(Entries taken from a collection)
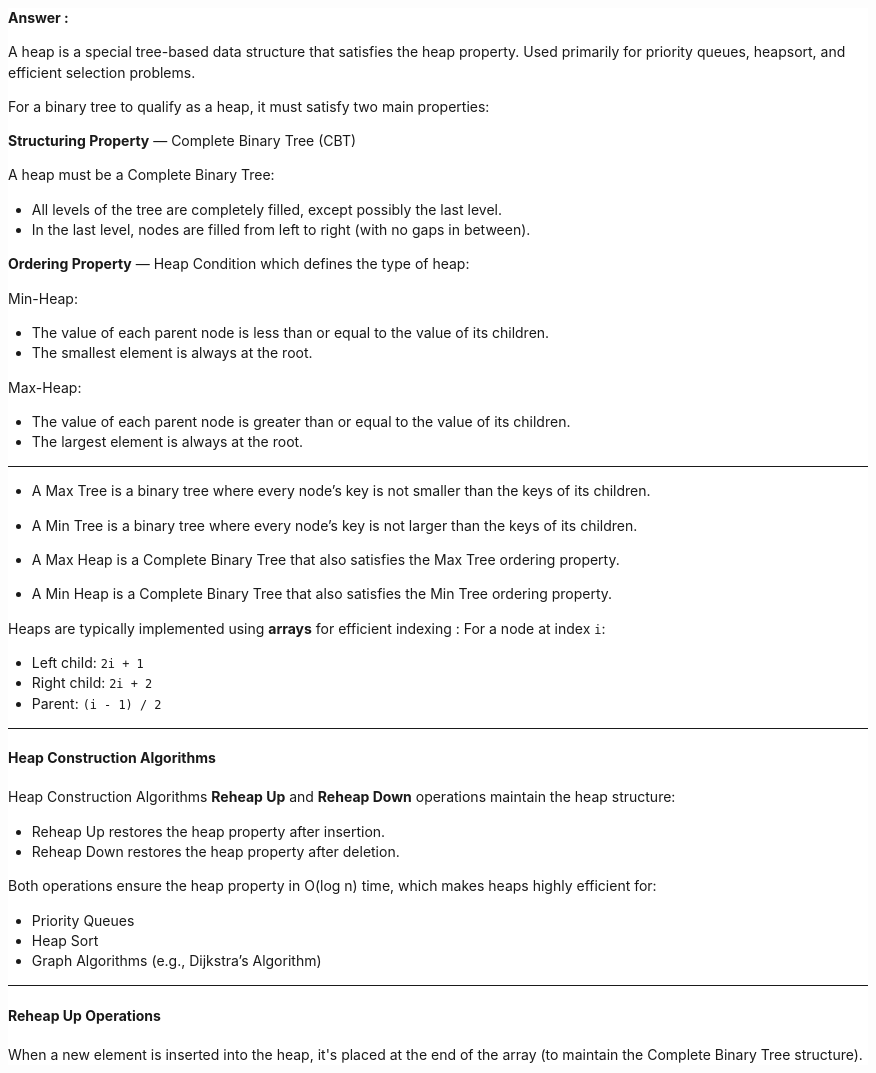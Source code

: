 **Answer :**

A heap is a special tree-based data structure that satisfies the heap property.  Used primarily for priority queues, heapsort, and efficient selection problems.

For a binary tree to qualify as a heap, it must satisfy two main properties:

**Structuring Property** — Complete Binary Tree (CBT)

A heap must be a Complete Binary Tree:
- All levels of the tree are completely filled, except possibly the last level.
- In the last level, nodes are filled from left to right (with no gaps in between).

**Ordering Property** — Heap Condition which defines the type of heap:

Min-Heap:
- The value of each parent node is less than or equal to the value of its children.
- The smallest element is always at the root.

Max-Heap:
- The value of each parent node is greater than or equal to the value of its children.
- The largest element is always at the root.

___

- A Max Tree is a binary tree where every node’s key is not smaller than the keys of its children.

- A Min Tree is a binary tree where every node’s key is not larger than the keys of its children.

- A Max Heap is a Complete Binary Tree that also satisfies the Max Tree ordering property.

- A Min Heap is a Complete Binary Tree that also satisfies the Min Tree ordering property.

Heaps are typically implemented using **arrays** for efficient indexing : For a node at index `i`:
- Left child: `2i + 1`
- Right child: `2i + 2`
- Parent: `(i - 1) / 2`

___

#### Heap Construction Algorithms

Heap Construction Algorithms **Reheap Up** and **Reheap Down** operations maintain the heap structure:
- Reheap Up restores the heap property after insertion.
- Reheap Down restores the heap property after deletion.

Both operations ensure the heap property in O(log n) time, which makes heaps highly efficient for:
- Priority Queues
- Heap Sort
- Graph Algorithms (e.g., Dijkstra’s Algorithm)

___

#### Reheap Up Operations 

When a new element is inserted into the heap, it's placed at the end of the array (to maintain the Complete Binary Tree structure).
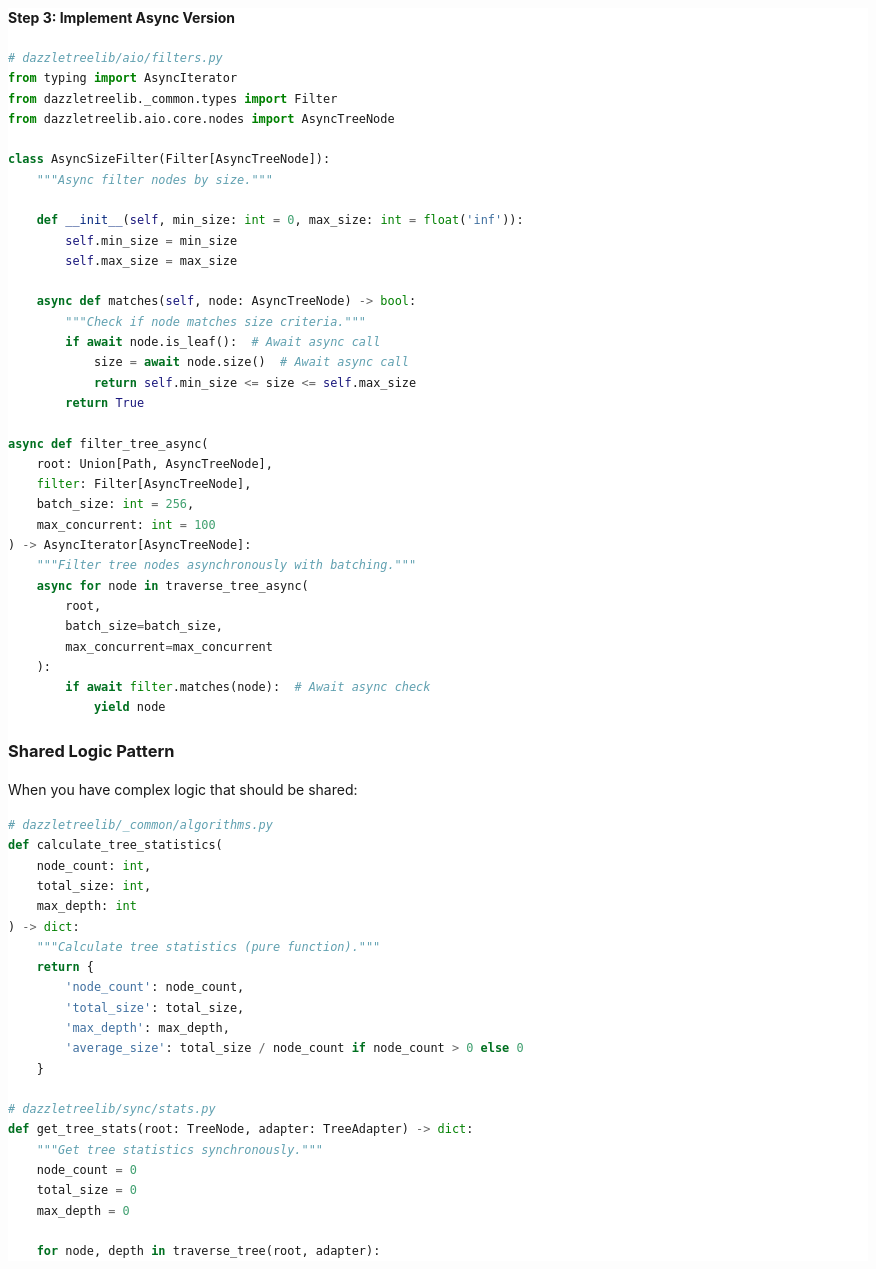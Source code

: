 #### Step 3: Implement Async Version

```python
# dazzletreelib/aio/filters.py
from typing import AsyncIterator
from dazzletreelib._common.types import Filter
from dazzletreelib.aio.core.nodes import AsyncTreeNode

class AsyncSizeFilter(Filter[AsyncTreeNode]):
    """Async filter nodes by size."""
    
    def __init__(self, min_size: int = 0, max_size: int = float('inf')):
        self.min_size = min_size
        self.max_size = max_size
    
    async def matches(self, node: AsyncTreeNode) -> bool:
        """Check if node matches size criteria."""
        if await node.is_leaf():  # Await async call
            size = await node.size()  # Await async call
            return self.min_size <= size <= self.max_size
        return True

async def filter_tree_async(
    root: Union[Path, AsyncTreeNode],
    filter: Filter[AsyncTreeNode],
    batch_size: int = 256,
    max_concurrent: int = 100
) -> AsyncIterator[AsyncTreeNode]:
    """Filter tree nodes asynchronously with batching."""
    async for node in traverse_tree_async(
        root,
        batch_size=batch_size,
        max_concurrent=max_concurrent
    ):
        if await filter.matches(node):  # Await async check
            yield node
```

### Shared Logic Pattern

When you have complex logic that should be shared:

```python
# dazzletreelib/_common/algorithms.py
def calculate_tree_statistics(
    node_count: int,
    total_size: int,
    max_depth: int
) -> dict:
    """Calculate tree statistics (pure function)."""
    return {
        'node_count': node_count,
        'total_size': total_size,
        'max_depth': max_depth,
        'average_size': total_size / node_count if node_count > 0 else 0
    }

# dazzletreelib/sync/stats.py
def get_tree_stats(root: TreeNode, adapter: TreeAdapter) -> dict:
    """Get tree statistics synchronously."""
    node_count = 0
    total_size = 0
    max_depth = 0
    
    for node, depth in traverse_tree(root, adapter):
```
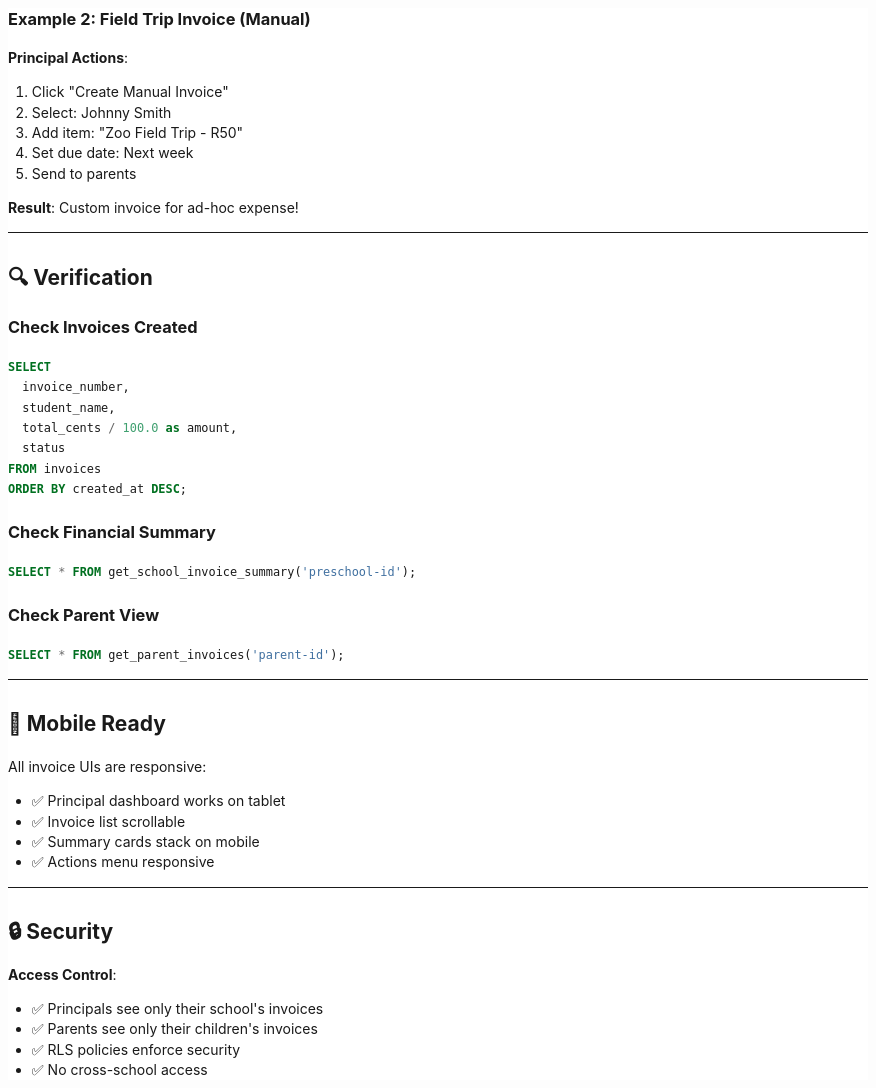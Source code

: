 ### Example 2: Field Trip Invoice (Manual)

**Principal Actions**:
1. Click "Create Manual Invoice"
2. Select: Johnny Smith
3. Add item: "Zoo Field Trip - R50"
4. Set due date: Next week
5. Send to parents

**Result**: Custom invoice for ad-hoc expense!

---

## 🔍 Verification

### Check Invoices Created
```sql
SELECT 
  invoice_number,
  student_name,
  total_cents / 100.0 as amount,
  status
FROM invoices
ORDER BY created_at DESC;
```

### Check Financial Summary
```sql
SELECT * FROM get_school_invoice_summary('preschool-id');
```

### Check Parent View
```sql
SELECT * FROM get_parent_invoices('parent-id');
```

---

## 📱 Mobile Ready

All invoice UIs are responsive:
- ✅ Principal dashboard works on tablet
- ✅ Invoice list scrollable
- ✅ Summary cards stack on mobile
- ✅ Actions menu responsive

---

## 🔒 Security

**Access Control**:
- ✅ Principals see only their school's invoices
- ✅ Parents see only their children's invoices
- ✅ RLS policies enforce security
- ✅ No cross-school access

→ **Problem to work on**: Search the data above for the string "last" and copy each line that has it.

→ **Final answer**:
- All levels of the tree are completely filled, except possibly the last level.
- In the last level, nodes are filled from left to right (with no gaps in between).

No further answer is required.